Sokak hayvanlarının bu barınaklardaki işkencecilerin ellerine teslim edilmesi kabul edilemez. Hayvanların yaşam hakları anayasal güvence altına alınmalı, ‘sahipli/sahipsiz hayvan’ tanımları terk edilmelidir ki sokak hayvanlarına yönelik şiddet son bulabilsin:
► Belediyeler başta olmak üzere, bu konudaki yasal sorumluluklarını yerine getirmeyen tüm kişi ve kurumlar hakkında etkin, caydırıcı adli ve idari yaptırımlar düzenlenmeli, bunlar derhal hayata geçirilmelidir. Hayvanlara yönelik şiddet içeren her türlü davranışa hapis cezası yaptırımı getirilmelidir. Bu suçlarda takdiri indirime başvurulması kabul edilemez.
► Sokakta yaşayan hayvanlar, sokak sakinleridir. Yaşadıkları yerlerde karşılaştıkları tüm sorunlar ortak yaşam kültürüne bağlı kalınarak çözülmeli, yaşam haklarına yönelik tüm tehditler ortadan kaldırılmadır. 5199 Hayvanları Koruma Kanunu’nun 6. Maddesi gereği, bakımevlerinde rehabilitasyon süresini tamamlayan ve yuvalandırılamayan hayvanlar derhal alındıkları noktaya bırakılmalıdır.
► Belediyelerin görevlerini yerine getirip getirmediği bağımsız kurumlarca denetlenmeli, görevlerini yerine getirmeyen belediyelere ağır idari yaptırımlar getirilmelidir. Hayvanlara yöneltilen şiddet, onlara bakmakla yükümlü kurumlar tarafından gerçekleştirilirse bu durum “nitelikli hal” kabul edilerek ağırlaştırılmış ceza uygulanmalıdır.
► Yasak veya tehlikeli ırk diye bir şey yoktur; kötü bakılmış, psikolojik ve/veya fiziksel şiddete maruz bırakılmış köpekler mevcuttur. Tehlikeli olan, sorumluluğunu aldığı canlıyı saldırgan hale getirmiş olan bu kişilerdir; hayvanların değil onların cezalandırılmaları gerekir.

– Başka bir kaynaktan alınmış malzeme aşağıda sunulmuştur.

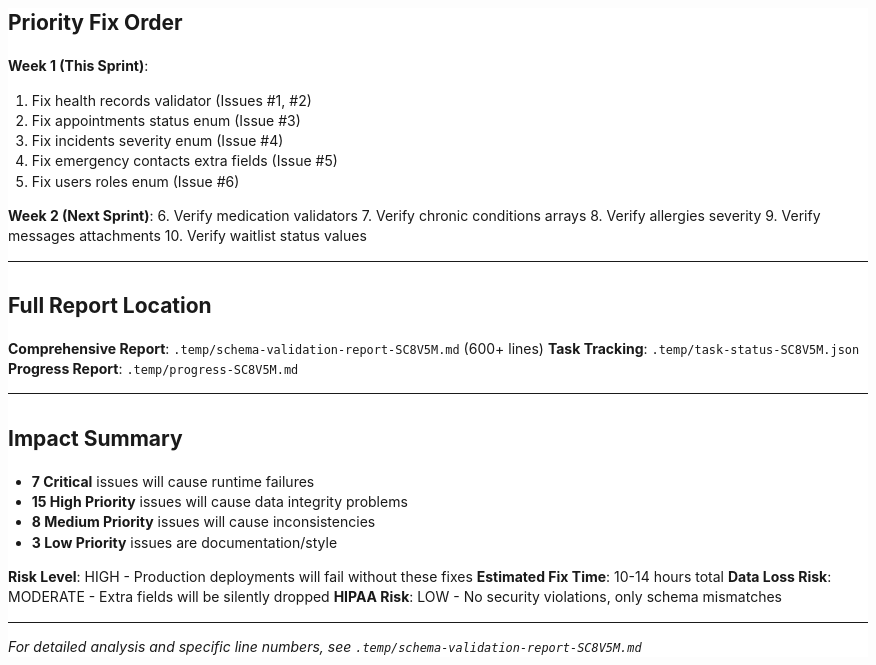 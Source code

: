 
## Priority Fix Order

**Week 1 (This Sprint)**:
1. Fix health records validator (Issues #1, #2)
2. Fix appointments status enum (Issue #3)
3. Fix incidents severity enum (Issue #4)
4. Fix emergency contacts extra fields (Issue #5)
5. Fix users roles enum (Issue #6)

**Week 2 (Next Sprint)**:
6. Verify medication validators
7. Verify chronic conditions arrays
8. Verify allergies severity
9. Verify messages attachments
10. Verify waitlist status values

---

## Full Report Location

**Comprehensive Report**: `.temp/schema-validation-report-SC8V5M.md` (600+ lines)
**Task Tracking**: `.temp/task-status-SC8V5M.json`
**Progress Report**: `.temp/progress-SC8V5M.md`

---

## Impact Summary

- **7 Critical** issues will cause runtime failures
- **15 High Priority** issues will cause data integrity problems
- **8 Medium Priority** issues will cause inconsistencies
- **3 Low Priority** issues are documentation/style

**Risk Level**: HIGH - Production deployments will fail without these fixes
**Estimated Fix Time**: 10-14 hours total
**Data Loss Risk**: MODERATE - Extra fields will be silently dropped
**HIPAA Risk**: LOW - No security violations, only schema mismatches

---

*For detailed analysis and specific line numbers, see `.temp/schema-validation-report-SC8V5M.md`*
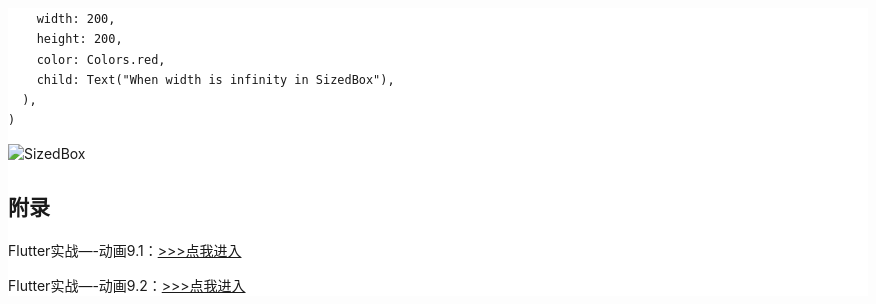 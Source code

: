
 ```
    width: 200,
    height: 200,
    color: Colors.red,
    child: Text("When width is infinity in SizedBox"),
  ),
)
```

![SizedBox](https://raw.githubusercontent.com/Nirvana-cn/Photograph-deposit/master/flutter-week/sized-box.png)


## 附录

Flutter实战—-动画9.1：[>>>点我进入](https://book.flutterchina.club/chapter9/intro.html)

Flutter实战—-动画9.2：[>>>点我进入](https://book.flutterchina.club/chapter9/animation_structure.html)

► “Sahipli hayvan” yoktur; sorumluluğu üstlenilmiş hayvan vardır. Kimse bir başka canlının sahibi olamaz. Sorumluluğunu aldığı bir canlıyı terk eden, şiddet uygulayan, gereken bakımı sunmayan herkes cezalandırılmalı, bu kişilerin bir başka hayvanın sorumluluğunu almaya kalkışmasına izin verilmemeli, bunun takibinin yapılabilmesi sağlanmalıdır.

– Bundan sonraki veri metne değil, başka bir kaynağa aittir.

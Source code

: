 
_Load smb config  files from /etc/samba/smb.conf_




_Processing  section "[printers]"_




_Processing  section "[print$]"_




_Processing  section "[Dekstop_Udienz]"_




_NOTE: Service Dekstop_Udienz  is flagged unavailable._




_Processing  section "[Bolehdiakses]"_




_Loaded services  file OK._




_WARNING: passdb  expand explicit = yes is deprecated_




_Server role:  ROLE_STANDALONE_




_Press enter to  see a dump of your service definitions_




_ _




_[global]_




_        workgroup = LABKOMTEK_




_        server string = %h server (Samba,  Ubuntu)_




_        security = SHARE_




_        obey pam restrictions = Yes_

► Her canlının yaşam hakkının tanınması gerektiği anlaşılmalı, sahiplik statüsü diye bir şey olamayacağı için satış hakkı diye bir şeyin de olamayacağı kabul edilmelidir. Hayvan ticareti yasaklanmalı, ceza uygulanmalıdır.
► Hayvanat bahçeleri ve yunus parkları birer işkence yöntemidir; yenilerinin açılmasına izin verilmemeli, mevcut tesisler ise yaban hayatı merkezlerine dönüştürülmeli ve bakıma muhtaç canlılar için geçici bakım hizmeti sunan tesisler olarak işletilmelidir.
► Av ve avcılık yasalarla meşru kılınamaz. Hiçbir canlı, spor niyetine, zevk için öldürülemez, bu durum bir turizm biçimi olarak teşvik edilemez. Avcılık ve av turizmi derhal yasaklanmalıdır.